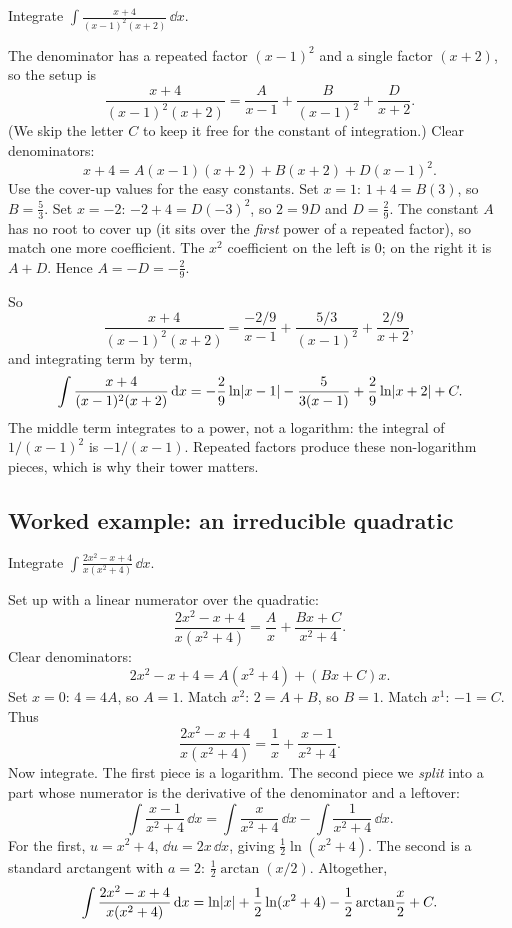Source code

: \begin{example}
\label{ch24:ex-repeated}
Integrate $\displaystyle \int \frac{x + 4}{(x-1)^2(x+2)}\,\dd x.$
\end{example}

The denominator has a repeated factor $(x-1)^2$ and a single factor $(x+2)$,
so the setup is
\[
\frac{x+4}{(x-1)^2(x+2)} = \frac{A}{x-1} + \frac{B}{(x-1)^2} + \frac{D}{x+2}.
\]
(We skip the letter $C$ to keep it free for the constant of integration.)
Clear denominators:
\[
x + 4 = A(x-1)(x+2) + B(x+2) + D(x-1)^2.
\]
Use the cover-up values for the easy constants. Set $x = 1$: $1 + 4 = B(3)$, so
$B = \tfrac{5}{3}$. Set $x = -2$: $-2 + 4 = D(-3)^2$, so $2 = 9D$ and $D =
\tfrac{2}{9}$. The constant $A$ has no root to cover up (it sits over the
\emph{first} power of a repeated factor), so match one more coefficient. The
$x^2$ coefficient on the left is $0$; on the right it is $A + D$. Hence $A =
-D = -\tfrac{2}{9}$.

So
\[
\frac{x+4}{(x-1)^2(x+2)} = \frac{-2/9}{x-1} + \frac{5/3}{(x-1)^2}
+ \frac{2/9}{x+2},
\]
and integrating term by term,
\[
\int \frac{x+4}{(x-1)^2(x+2)}\,\mathrm{d} x
= -\frac{2}{9}\ln\lvert x-1\rvert - \frac{5}{3(x-1)} + \frac{2}{9}\ln\lvert x+2\rvert + C.
\]
The middle term integrates to a power, not a logarithm: the integral of
$1/(x-1)^2$ is $-1/(x-1)$. Repeated factors produce these non-logarithm
pieces, which is why their tower matters.

\subsection{Worked example: an irreducible quadratic}

\begin{example}
\label{ch24:ex-quadratic}
Integrate $\displaystyle \int \frac{2x^2 - x + 4}{x(x^2+4)}\,\dd x.$
\end{example}

Set up with a linear numerator over the quadratic:
\[
\frac{2x^2 - x + 4}{x(x^2+4)} = \frac{A}{x} + \frac{Bx + C}{x^2 + 4}.
\]
Clear denominators:
\[
2x^2 - x + 4 = A(x^2+4) + (Bx + C)x.
\]
Set $x = 0$:
$4 = 4A$, so $A = 1$. Match $x^2$: $2 = A + B$, so $B = 1$. Match $x^1$:
$-1 = C$. Thus
\[
\frac{2x^2-x+4}{x(x^2+4)} = \frac{1}{x} + \frac{x - 1}{x^2+4}.
\]
Now integrate. The first piece is a logarithm. The second piece we
\emph{split} into a part whose numerator is the derivative of the denominator
and a leftover:
\[
\int \frac{x - 1}{x^2 + 4}\,\dd x
= \int \frac{x}{x^2+4}\,\dd x - \int \frac{1}{x^2+4}\,\dd x.
\]
For the first, $u = x^2 + 4$, $\dd u = 2x\,\dd x$, giving
$\tfrac{1}{2}\ln(x^2+4)$. The second is a standard arctangent with $a = 2$:
$\tfrac{1}{2}\arctan(x/2)$. Altogether,
\[
\int \frac{2x^2-x+4}{x(x^2+4)}\,\mathrm{d} x
= \ln\lvert x\rvert + \frac{1}{2}\ln(x^2+4) - \frac{1}{2}\arctan\!\frac{x}{2} + C.
\]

* [What you are asked to do]:
The records above must be returned exactly, with each picture omitted.

* [Exercise response]:
Source code

: \begin{example}
\label{ch24:ex-repeated}
Integrate $\displaystyle \int \frac{x + 4}{(x-1)^2(x+2)}\,\dd x.$
\end{example}

The denominator has a repeated factor $(x-1)^2$ and a single factor $(x+2)$,
so the setup is
\[
\frac{x+4}{(x-1)^2(x+2)} = \frac{A}{x-1} + \frac{B}{(x-1)^2} + \frac{D}{x+2}.
\]
(We skip the letter $C$ to keep it free for the constant of integration.)
Clear denominators:
\[
x + 4 = A(x-1)(x+2) + B(x+2) + D(x-1)^2.
\]
Use the cover-up values for the easy constants. Set $x = 1$: $1 + 4 = B(3)$, so
$B = \tfrac{5}{3}$. Set $x = -2$: $-2 + 4 = D(-3)^2$, so $2 = 9D$ and $D =
\tfrac{2}{9}$. The constant $A$ has no root to cover up (it sits over the
\emph{first} power of a repeated factor), so match one more coefficient. The
$x^2$ coefficient on the left is $0$; on the right it is $A + D$. Hence $A =
-D = -\tfrac{2}{9}$.

So
\[
\frac{x+4}{(x-1)^2(x+2)} = \frac{-2/9}{x-1} + \frac{5/3}{(x-1)^2}
+ \frac{2/9}{x+2},
\]
and integrating term by term,
\[
\int \frac{x+4}{(x-1)^2(x+2)}\,\mathrm{d} x
= -\frac{2}{9}\ln\lvert x-1\rvert - \frac{5}{3(x-1)} + \frac{2}{9}\ln\lvert x+2\rvert + C.
\]
The middle term integrates to a power, not a logarithm: the integral of
$1/(x-1)^2$ is $-1/(x-1)$. Repeated factors produce these non-logarithm
pieces, which is why their tower matters.

\subsection{Worked example: an irreducible quadratic}

\begin{example}
\label{ch24:ex-quadratic}
Integrate $\displaystyle \int \frac{2x^2 - x + 4}{x(x^2+4)}\,\dd x.$
\end{example}

Set up with a linear numerator over the quadratic:
\[
\frac{2x^2 - x + 4}{x(x^2+4)} = \frac{A}{x} + \frac{Bx + C}{x^2 + 4}.
\]
Clear denominators:
\[
2x^2 - x + 4 = A(x^2+4) + (Bx + C)x.
\]
Set $x = 0$:
$4 = 4A$, so $A = 1$. Match $x^2$: $2 = A + B$, so $B = 1$. Match $x^1$:
$-1 = C$. Thus
\[
\frac{2x^2-x+4}{x(x^2+4)} = \frac{1}{x} + \frac{x - 1}{x^2+4}.
\]
Now integrate. The first piece is a logarithm. The second piece we
\emph{split} into a part whose numerator is the derivative of the denominator
and a leftover:
\[
\int \frac{x - 1}{x^2 + 4}\,\dd x
= \int \frac{x}{x^2+4}\,\dd x - \int \frac{1}{x^2+4}\,\dd x.
\]
For the first, $u = x^2 + 4$, $\dd u = 2x\,\dd x$, giving
$\tfrac{1}{2}\ln(x^2+4)$. The second is a standard arctangent with $a = 2$:
$\tfrac{1}{2}\arctan(x/2)$. Altogether,
\[
\int \frac{2x^2-x+4}{x(x^2+4)}\,\mathrm{d} x
= \ln\lvert x\rvert + \frac{1}{2}\ln(x^2+4) - \frac{1}{2}\arctan\!\frac{x}{2} + C.
\]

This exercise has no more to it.